Entanglement Sudden Death in a Quantum Memory
Yaakov S. Weinstein

TL;DR
This paper investigates how sudden entanglement loss, known as entanglement sudden death (ESD), impacts the effectiveness of quantum memories like decoherence free subspaces and noiseless subsystems, revealing little correlation between entanglement loss and information fidelity.
Contribution
It demonstrates that complete entanglement loss does not necessarily impair quantum memory fidelity, challenging assumptions about entanglement's role in quantum information protection.
Findings
No correlation between entanglement sudden death and fidelity loss.
Quantum protocols can remain effective despite ESD.
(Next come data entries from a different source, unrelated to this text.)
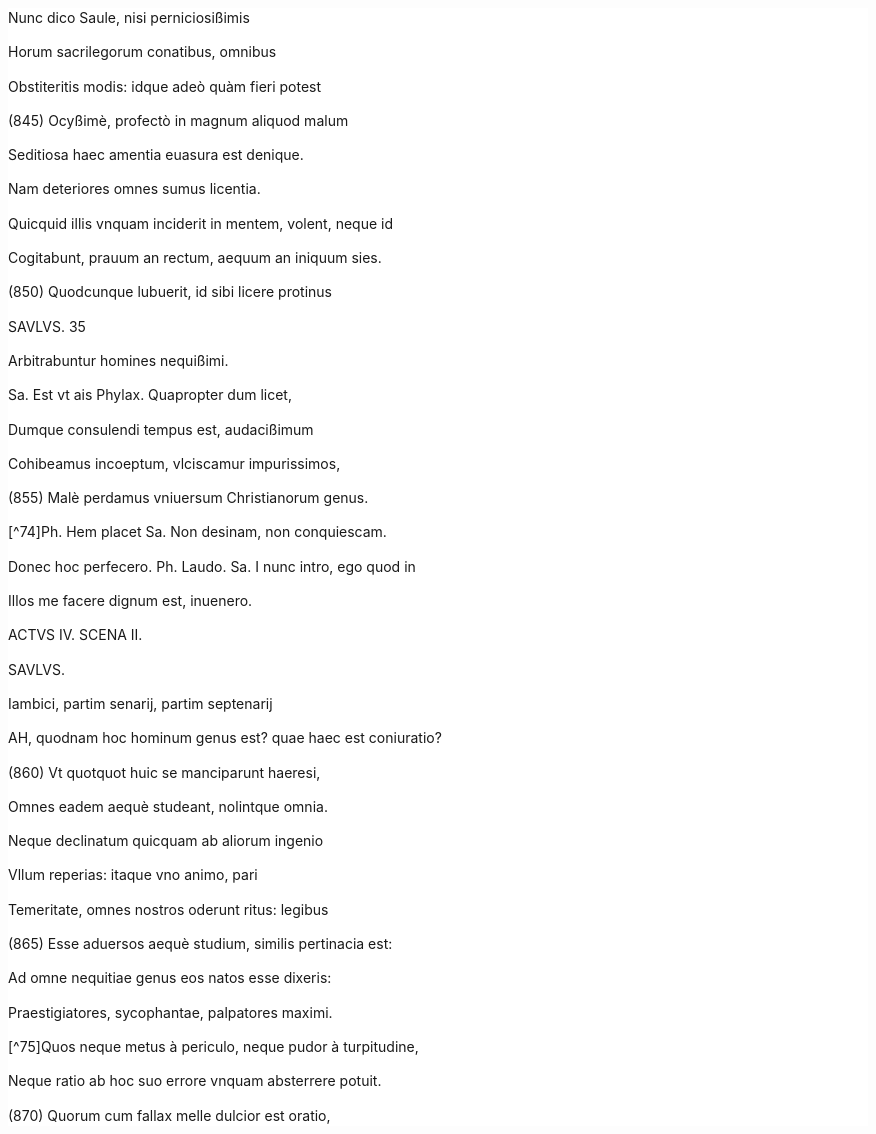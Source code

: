 Nunc dico Saule, nisi perniciosißimis

Horum sacrilegorum conatibus, omnibus

Obstiteritis modis: idque adeò quàm fieri potest

\(845\) Ocyßimè, profectò in magnum aliquod malum

Seditiosa haec amentia euasura est denique.

Nam deteriores omnes sumus licentia.

Quicquid illis vnquam inciderit in mentem, volent, neque id

Cogitabunt, prauum an rectum, aequum an iniquum sies.

\(850\) Quodcunque lubuerit, id sibi licere protinus

SAVLVS. 35

Arbitrabuntur homines nequißimi.

Sa. Est vt ais Phylax. Quapropter dum licet,

Dumque consulendi tempus est, audacißimum

Cohibeamus incoeptum, vlciscamur impurissimos,

\(855\) Malè perdamus vniuersum Christianorum genus.

[^74]Ph. Hem placet Sa. Non desinam, non conquiescam.

Donec hoc perfecero. Ph. Laudo. Sa. I nunc intro, ego quod in

Illos me facere dignum est, inuenero.

ACTVS IV. SCENA II.

SAVLVS.

Iambici, partim senarij, partim septenarij

AH, quodnam hoc hominum genus est? quae haec est coniuratio?

\(860\) Vt quotquot huic se manciparunt haeresi,

Omnes eadem aequè studeant, nolintque omnia.

Neque declinatum quicquam ab aliorum ingenio

Vllum reperias: itaque vno animo, pari

Temeritate, omnes nostros oderunt ritus: legibus

\(865\) Esse aduersos aequè studium, similis pertinacia est:

Ad omne nequitiae genus eos natos esse dixeris:

Praestigiatores, sycophantae, palpatores maximi.

[^75]Quos neque metus à periculo, neque pudor à turpitudine,

Neque ratio ab hoc suo errore vnquam absterrere potuit.

\(870\) Quorum cum fallax melle dulcior est oratio,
Entanglement measures like negativity and concurrence used to analyze dynamics.
Abstract
I explore entanglement dynamics in examples of quantum memories, decoherence free subspaces (DFS) and noiseless subsystems (NS), to determine how a complete loss of entanglement affects the ability of these techniques to protect quantum information. Using negativity and concurrence as entanglement measures, I find that in general there is no correlation between the complete loss of entanglement in the system and the fidelity of the stored quantum information. These results complement previous results in which quantum protocols not explictly based on entanglement exhibit little correlation between ESD and the accuracy of the given protocol.